On Apr 19, 2005, at 4:22 PM, Martin Orpen wrote:

on 19/4/05 23:59, Christopher Nebel at email@hidden wrote:

Multiple slashes are not relevant in POSIX paths -- you can think of the path separator as "one or more slashes". This is in contrast to HFS paths, where multiple colons are highly relevant.

They should be irrelevant, but they aren't - as was recently discussed on MACSCRPT where multiple slashes will inadvertently launch apps which aren't seen by the Finder and need sudo kill to get rid of:


sudo -b "/Applications/TextEdit.app/Contents/MacOS/TextEdit"

sudo -b "/Applications/TextEdit.app//Contents/MacOS/TextEdit"

They look the same to me.

I get a difference on my powerbook.

The first line opens TextEdit as root but it can be quit conventionally in the Finder.

The second line opens also opens TextEdit as root but, although you can see the editing window, the application process is hidden and can't be quit from the Finder - you have to use sudo kill.

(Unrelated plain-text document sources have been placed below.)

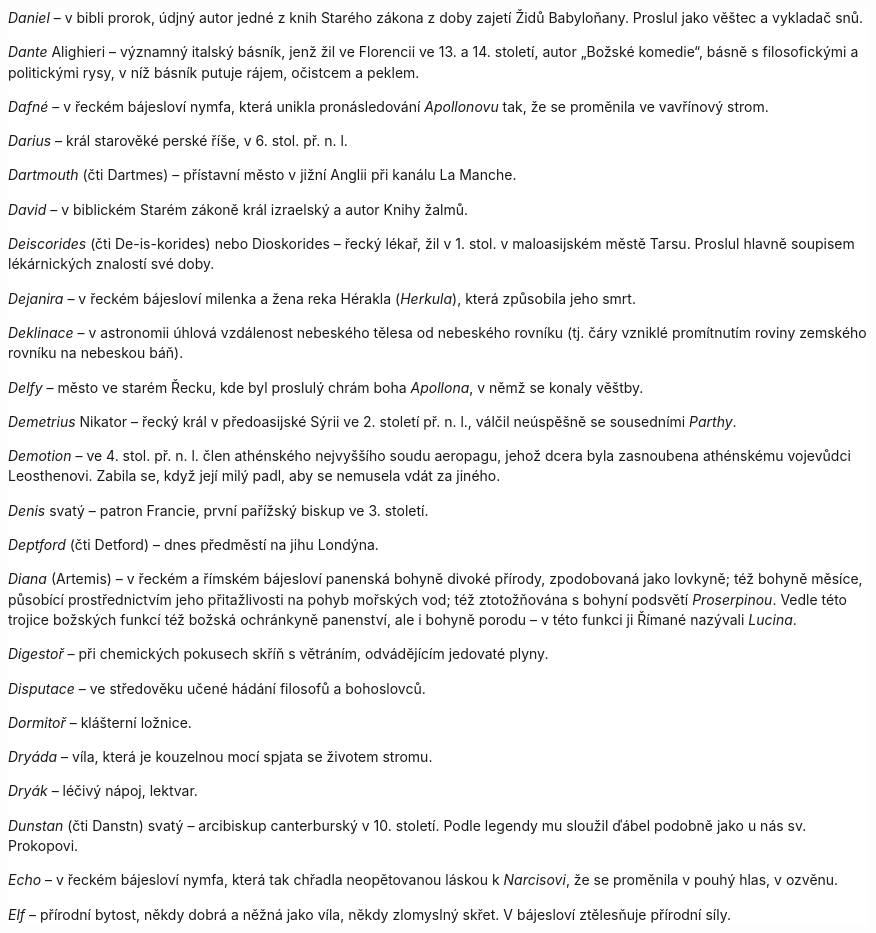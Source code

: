 _Daniel_ – v bibli prorok, údjný autor jedné z knih Starého zákona z doby zajetí Židů Babyloňany. Proslul jako věštec a vykladač snů.

_Dante_ Alighieri – významný italský básník, jenž žil ve Florencii ve 13. a 14. století, autor „Božské komedie“, básně s filosofickými a politickými rysy, v níž básník putuje rájem, očistcem a peklem.

_Dafné_ – v řeckém bájesloví nymfa, která unikla pronásledování _Apollonovu_ tak, že se proměnila ve vavřínový strom.

_Darius_ – král starověké perské říše, v 6. stol. př. n. l.

_Dartmouth_ (čti Dartmes) – přístavní město v jižní Anglii při kanálu La Manche.

_David_ – v biblickém Starém zákoně král izraelský a autor Knihy žalmů.

_Deiscorides_ (čti De-is-korides) nebo Dioskorides – řecký lékař, žil v 1. stol. v maloasijském městě Tarsu. Proslul hlavně soupisem lékárnických znalostí své doby.

_Dejanira_ – v řeckém bájesloví milenka a žena reka Hérakla (_Herkula_), která způsobila jeho smrt.

_Deklinace_ – v astronomii úhlová vzdálenost nebeského tělesa od nebeského rovníku (tj. čáry vzniklé promítnutím roviny zemského rovníku na nebeskou báň).

_Delfy_ – město ve starém Řecku, kde byl proslulý chrám boha _Apollona_, v němž se konaly věštby.

_Demetrius_ Nikator – řecký král v předoasijské Sýrii ve 2. století př. n. l., válčil neúspěšně se sousedními _Parthy_.

_Demotion_ – ve 4. stol. př. n. l. člen athénského nejvyššího soudu aeropagu, jehož dcera byla zasnoubena athénskému vojevůdci Leosthenovi. Zabila se, když její milý padl, aby se nemusela vdát za jiného.

_Denis_ svatý – patron Francie, první pařížský biskup ve 3. století.

_Deptford_ (čti Detford) – dnes předměstí na jihu Londýna.

_Diana_ (Artemis) – v řeckém a římském bájesloví panenská bohyně divoké přírody, zpodobovaná jako lovkyně; též bohyně měsíce, působící prostřednictvím jeho přitažlivosti na pohyb mořských vod; též ztotožňována s bohyní podsvětí _Proserpinou_. Vedle této trojice božských funkcí též božská ochránkyně panenství, ale i bohyně porodu – v této funkci ji Římané nazývali _Lucina_.

_Digestoř_ – při chemických pokusech skříň s větráním, odvádějícím jedovaté plyny.

_Disputace_ – ve středověku učené hádání filosofů a bohoslovců.

_Dormitoř_ – klášterní ložnice.

_Dryáda_ – víla, která je kouzelnou mocí spjata se životem stromu.

_Dryák_ – léčivý nápoj, lektvar.

_Dunstan_ (čti Danstn) svatý – arcibiskup canterburský v 10. století. Podle legendy mu sloužil ďábel podobně jako u nás sv. Prokopovi.

_Echo_ – v řeckém bájesloví nymfa, která tak chřadla neopětovanou láskou k _Narcisovi_, že se proměnila v pouhý hlas, v ozvěnu.

_Elf_ – přírodní bytost, někdy dobrá a něžná jako víla, někdy zlomyslný skřet. V bájesloví ztělesňuje přírodní síly.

Allow me to rephrase: multiple slashes are irrelevant to BSD calls that accept path strings, such as fopen(3) or execve(2). Clients that try to do things themselves can potentially mess up -- for instance, if someone naively tried to figure out the path components of the second path without canonifying first, they'd get an extra zero-length component in the middle. Trouble would doubtless ensue.


As to the specific problem mentioned above, it sounds like a bug to me. I'm not sure how to quit anything from the Finder, but I'd venture that this problem is fixed in Tiger, as both lines produce TextEdits that can be quit in the usual ways.